One of the features of ASP.NET is that it remembers the state of controls that are on the page throughout the page cycle. It does this automatically for you by creating a hidden field called Viewstate.
This field can often times become very large. This can impact SEO because search engine bots don’t like to wade through lots of code to get to the content. Many SEOs will tell you to optimize your code so as to remove all needless HTML, Javascript and CSS from the page and to use external files whenever possible.
I researched this recently and found a good forum thread on this topic.
http://www.webmasterworld.com/forum47/2044.htm
It goes into several methods for working around ASP.NET’s viewstate for SEO.
The first is to disable viewstate all together:
< %@ Page EnableViewState="false" %>
or
remove the runat=server attribute of the form tag. (I have not tried that)
The second is to minimize the size of the viewstate field by removing the runat=server attribute of all controls you don’t need to remember their state.
The last thing they recommended was to move the viewstate field to the bottom of the page. There is some code there that supposidly did this, but I haven’t tried it. Keep in mind that the post is dated 2004 so I don’t know if it willl work without bugs in ASP.NET 2.0
Here is the excerpt from the post:
Actually…I just found the code in the DNN project…they use it in a base page…if you are not familiar with that it is a class that inherits from Inherits System.Web.UI.Page and then any page you make should inherit from your custom base page. You could also probably copy and past the below code into each of your pages.

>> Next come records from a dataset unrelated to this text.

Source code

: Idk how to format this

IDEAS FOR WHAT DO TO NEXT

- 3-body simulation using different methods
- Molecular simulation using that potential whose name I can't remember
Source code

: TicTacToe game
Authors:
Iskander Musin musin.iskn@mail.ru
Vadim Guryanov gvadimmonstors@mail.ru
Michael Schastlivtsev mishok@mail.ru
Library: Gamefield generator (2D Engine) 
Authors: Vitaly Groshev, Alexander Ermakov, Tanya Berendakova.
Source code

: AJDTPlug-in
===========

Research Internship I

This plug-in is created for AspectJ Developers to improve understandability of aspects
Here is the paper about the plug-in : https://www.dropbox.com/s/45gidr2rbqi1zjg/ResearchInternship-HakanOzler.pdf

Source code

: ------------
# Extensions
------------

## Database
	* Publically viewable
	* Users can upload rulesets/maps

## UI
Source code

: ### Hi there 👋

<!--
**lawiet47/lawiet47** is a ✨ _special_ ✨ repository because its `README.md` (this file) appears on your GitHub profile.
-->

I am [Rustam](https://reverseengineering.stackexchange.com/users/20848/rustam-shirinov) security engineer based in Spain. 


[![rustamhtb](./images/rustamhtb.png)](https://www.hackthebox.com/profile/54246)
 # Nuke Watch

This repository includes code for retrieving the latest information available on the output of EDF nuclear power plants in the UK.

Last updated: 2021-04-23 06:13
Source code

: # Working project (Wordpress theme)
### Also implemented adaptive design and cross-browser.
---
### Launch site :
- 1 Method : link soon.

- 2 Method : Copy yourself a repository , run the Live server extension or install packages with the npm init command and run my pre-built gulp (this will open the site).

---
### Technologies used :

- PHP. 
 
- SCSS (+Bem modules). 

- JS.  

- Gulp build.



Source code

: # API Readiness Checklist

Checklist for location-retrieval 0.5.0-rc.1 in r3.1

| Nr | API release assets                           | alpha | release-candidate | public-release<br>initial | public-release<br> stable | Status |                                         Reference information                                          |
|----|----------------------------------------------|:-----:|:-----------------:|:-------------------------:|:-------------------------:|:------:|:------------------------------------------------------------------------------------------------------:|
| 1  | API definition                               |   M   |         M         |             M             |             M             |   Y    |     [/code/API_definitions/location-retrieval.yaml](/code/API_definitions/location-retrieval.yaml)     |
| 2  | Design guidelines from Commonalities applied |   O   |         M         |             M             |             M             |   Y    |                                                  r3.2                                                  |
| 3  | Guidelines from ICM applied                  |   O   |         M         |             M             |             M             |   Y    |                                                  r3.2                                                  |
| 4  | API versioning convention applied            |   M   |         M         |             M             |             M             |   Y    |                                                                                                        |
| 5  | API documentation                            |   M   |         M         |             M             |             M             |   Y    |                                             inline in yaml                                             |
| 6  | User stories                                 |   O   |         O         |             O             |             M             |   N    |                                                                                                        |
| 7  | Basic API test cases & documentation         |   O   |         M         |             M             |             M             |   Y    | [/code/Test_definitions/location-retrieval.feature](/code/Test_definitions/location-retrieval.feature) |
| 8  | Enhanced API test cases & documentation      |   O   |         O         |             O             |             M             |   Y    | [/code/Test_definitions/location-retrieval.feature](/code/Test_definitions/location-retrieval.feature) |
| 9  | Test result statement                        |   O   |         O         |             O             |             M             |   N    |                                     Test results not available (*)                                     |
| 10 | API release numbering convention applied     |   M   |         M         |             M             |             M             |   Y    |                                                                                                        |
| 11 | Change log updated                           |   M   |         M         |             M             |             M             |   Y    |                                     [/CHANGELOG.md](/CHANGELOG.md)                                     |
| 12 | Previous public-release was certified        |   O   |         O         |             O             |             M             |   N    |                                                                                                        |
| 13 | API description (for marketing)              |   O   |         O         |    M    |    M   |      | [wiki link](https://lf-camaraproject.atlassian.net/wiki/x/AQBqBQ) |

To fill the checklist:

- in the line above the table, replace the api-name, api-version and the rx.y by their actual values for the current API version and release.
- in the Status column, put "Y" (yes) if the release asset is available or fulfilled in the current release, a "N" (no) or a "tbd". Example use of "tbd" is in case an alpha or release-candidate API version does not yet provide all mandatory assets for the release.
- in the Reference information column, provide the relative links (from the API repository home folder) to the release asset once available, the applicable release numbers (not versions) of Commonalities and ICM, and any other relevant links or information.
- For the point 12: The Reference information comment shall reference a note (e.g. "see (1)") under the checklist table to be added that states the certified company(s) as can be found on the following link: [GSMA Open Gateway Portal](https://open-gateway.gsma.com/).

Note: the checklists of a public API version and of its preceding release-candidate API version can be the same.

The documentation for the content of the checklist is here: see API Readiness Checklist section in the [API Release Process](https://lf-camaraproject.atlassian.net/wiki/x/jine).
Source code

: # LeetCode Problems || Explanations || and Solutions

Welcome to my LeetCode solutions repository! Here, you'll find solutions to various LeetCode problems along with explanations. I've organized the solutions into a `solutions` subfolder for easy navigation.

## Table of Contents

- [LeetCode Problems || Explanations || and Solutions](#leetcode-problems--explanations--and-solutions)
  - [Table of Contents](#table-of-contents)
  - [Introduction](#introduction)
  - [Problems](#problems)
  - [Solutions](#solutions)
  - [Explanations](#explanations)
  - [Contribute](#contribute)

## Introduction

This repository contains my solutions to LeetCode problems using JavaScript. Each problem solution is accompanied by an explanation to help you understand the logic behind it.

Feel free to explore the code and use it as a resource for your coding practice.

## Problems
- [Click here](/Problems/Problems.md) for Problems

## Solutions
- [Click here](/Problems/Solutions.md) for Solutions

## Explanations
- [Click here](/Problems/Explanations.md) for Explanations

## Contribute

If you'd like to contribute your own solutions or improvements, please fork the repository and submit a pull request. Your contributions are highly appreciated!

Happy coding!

' This method overrides the Render() method for the page and moves the ViewState
' from its default location at the top of the page to the bottom of the page. This
' results in better search engine spidering.
'
Protected Overrides Sub Render(ByVal writer As System.Web.UI.HtmlTextWriter)
Dim stringWriter As System.IO.StringWriter = New System.IO.StringWriter
Dim htmlWriter As HtmlTextWriter = New HtmlTextWriter(stringWriter)
MyBase.Render(htmlWriter)
Dim html As String = stringWriter.ToString()
Dim StartPoint As Integer = html.IndexOf("<input type=""hidden"" name=""__VIEWSTATE""")
If StartPoint />= 0 Then 'does __VIEWSTATE exist?
Dim EndPoint As Integer = html.IndexOf("/>", StartPoint) + 2
Dim ViewStateInput As String = html.Substring(StartPoint, EndPoint - StartPoint)
html = html.Remove(StartPoint, EndPoint - StartPoint)
Dim FormEndStart As Integer = html.IndexOf("") - 1
If FormEndStart >= 0 Then
html = html.Insert(FormEndStart, ViewStateInput)
End If
End If
writer.Write(html)
End Sub
AndrewVos says
Hi Tom,
I couldn’t find any way to contact you, and was wanting to comment on your page entitled “WordPress Permalinks in IIS using Custom 404 Redirect”…
If a user browsed to page: http://url/date/post then they would get redirected to the page including the query string?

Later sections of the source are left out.